書評 
  古橋信孝著『平安京の都市生活と郊外』吉川弘文館

      現在としての郊外                           


 著者は、かつて、南島のフィールドから古層の歌謡を掘り起こすことによって、日本の古代文学研究に斬新な光を当てた。その試みは、見えないわれわれの言語文化の古層に、モデルを構築しながら大胆に踏み込もうとする野心に満ちたものだった。が、最近の氏の探求は、見えない言語文化の古層から、どちらかといえば見える都市の言語文化へとフィールドを移ししつつある。個人的には、残念な気もしているのだが、しかし、そのような視点の移動はとてもわかる気がする。
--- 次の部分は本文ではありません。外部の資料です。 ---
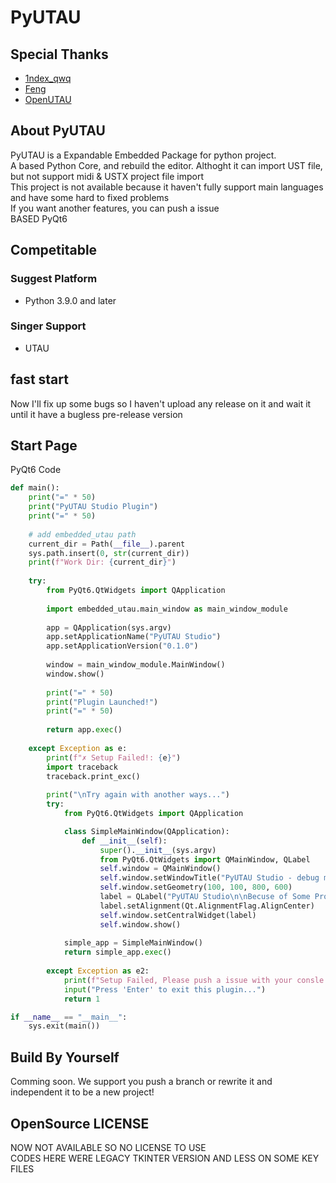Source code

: # PyUTAU
## Special Thanks
 - [1ndex_qwq](https://steamcommunity.com/profiles/76561199806244588 "Third-Party Supporter")
 - [Feng](https://steamcommunity.com/profiles/76561199511541101 "Third-Party Supporter")
 - [OpenUTAU](https://openutau.com "Offical Independent Version")
 
## About PyUTAU
PyUTAU is a Expandable Embedded Package for python project.<br>
A based Python Core, and rebuild the editor. Althoght it can import UST file, but not support midi & USTX project file import<br>
This project is not available because it haven't fully support main languages and have some hard to fixed problems<br>
If you want another features, you can push a issue<br>
BASED PyQt6

## Competitable
### Suggest Platform
 - Python 3.9.0 and later

### Singer Support
 - UTAU

## fast start
Now I'll fix up some bugs so I haven't upload any release on it and wait it until it have a bugless pre-release version

## Start Page
PyQt6 Code
```python
def main():
    print("=" * 50)
    print("PyUTAU Studio Plugin")
    print("=" * 50)
    
    # add embedded_utau path
    current_dir = Path(__file__).parent
    sys.path.insert(0, str(current_dir))
    print(f"Work Dir: {current_dir}")
    
    try:
        from PyQt6.QtWidgets import QApplication
        
        import embedded_utau.main_window as main_window_module
        
        app = QApplication(sys.argv)
        app.setApplicationName("PyUTAU Studio")
        app.setApplicationVersion("0.1.0")
        
        window = main_window_module.MainWindow()
        window.show()
        
        print("=" * 50)
        print("Plugin Launched!")
        print("=" * 50)
        
        return app.exec()
        
    except Exception as e:
        print(f"✗ Setup Failed!: {e}")
        import traceback
        traceback.print_exc()
        
        print("\nTry again with another ways...")
        try:
            from PyQt6.QtWidgets import QApplication

            class SimpleMainWindow(QApplication):
                def __init__(self):
                    super().__init__(sys.argv)
                    from PyQt6.QtWidgets import QMainWindow, QLabel
                    self.window = QMainWindow()
                    self.window.setWindowTitle("PyUTAU Studio - debug mode")
                    self.window.setGeometry(100, 100, 800, 600)
                    label = QLabel("PyUTAU Studio\n\nBecuse of Some Problem, debug mode is running.\nPlease check consle output information.")
                    label.setAlignment(Qt.AlignmentFlag.AlignCenter)
                    self.window.setCentralWidget(label)
                    self.window.show()
            
            simple_app = SimpleMainWindow()
            return simple_app.exec()
            
        except Exception as e2:
            print(f"Setup Failed, Please push a issue with your consle error information (deleted private information such as project path and structure): {e2}")
            input("Press 'Enter' to exit this plugin...")
            return 1

if __name__ == "__main__":
    sys.exit(main())
```

## Build By Yourself
Comming soon. We support you push a branch or rewrite it and independent it to be a new project!

## OpenSource LICENSE
NOW NOT AVAILABLE SO NO LICENSE TO USE<br>
CODES HERE WERE LEGACY TKINTER VERSION AND LESS ON SOME KEY FILES


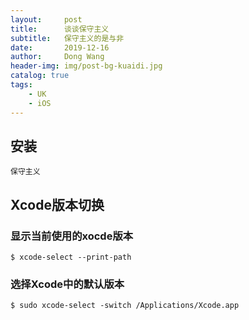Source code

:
 ```yaml
---
layout:     post
title:      谈谈保守主义
subtitle:   保守主义的是与非
date:       2019-12-16
author:     Dong Wang
header-img: img/post-bg-kuaidi.jpg
catalog: true
tags:
    - UK
    - iOS
---
```


## 安装

	保守主义

## Xcode版本切换

### 显示当前使用的xocde版本

	$ xcode-select --print-path
	
### 选择Xcode中的默认版本

	$ sudo xcode-select -switch /Applications/Xcode.app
見えない古層への踏み込みには普遍的なモデル(氏自身の日本古代に対する世界観)の構築が不可避だが、今、氏は、そのモデル自体の歴史的現実への妥当性を確かめたいと考え、それ以上に、モデルを介した世界への間接的把握に飽きたらず、手触りのごとき確かさで感じ取ることのできる古代のフィールドを切望しているのだとも思われる。 
 氏が、モデル化した古層の古代から、古代の近代ともいえる都市の文芸的世界へとフィールドを移し(『古代都市の文芸生活』)、さらに、郊外へと視点を移動させたのは、けだし必然だったのだ。この場合、郊外とは、古代の古層と、都市の近代性とが入り交じった、現在的空間ということである。何故なら、郊外とは、都市でもなく、異郷でもなく、それら両方を含み込んだ流動性そのものであるからだ。固定した空間ではないという意味で、未来や過去への幻想を持たない。そういう意味で郊外は常に現在的なのだ。氏は、古代というフィールドの中で、古層から近代へ、そして現在(現代)へと視点を移動してきたのである。手触りの実感は、まさに、古層のモデルにも都市の近代にもなく、郊外という現在的空間にある。現代においてもまた郊外論が盛んであるが、それは、現代社会もまた過去も未来も見えない流動的な世界であるとの認識が強いからだ。その意味では、氏の平安京の郊外論は、現代の不安定な社会の写し絵である郊外論と呼応するものである。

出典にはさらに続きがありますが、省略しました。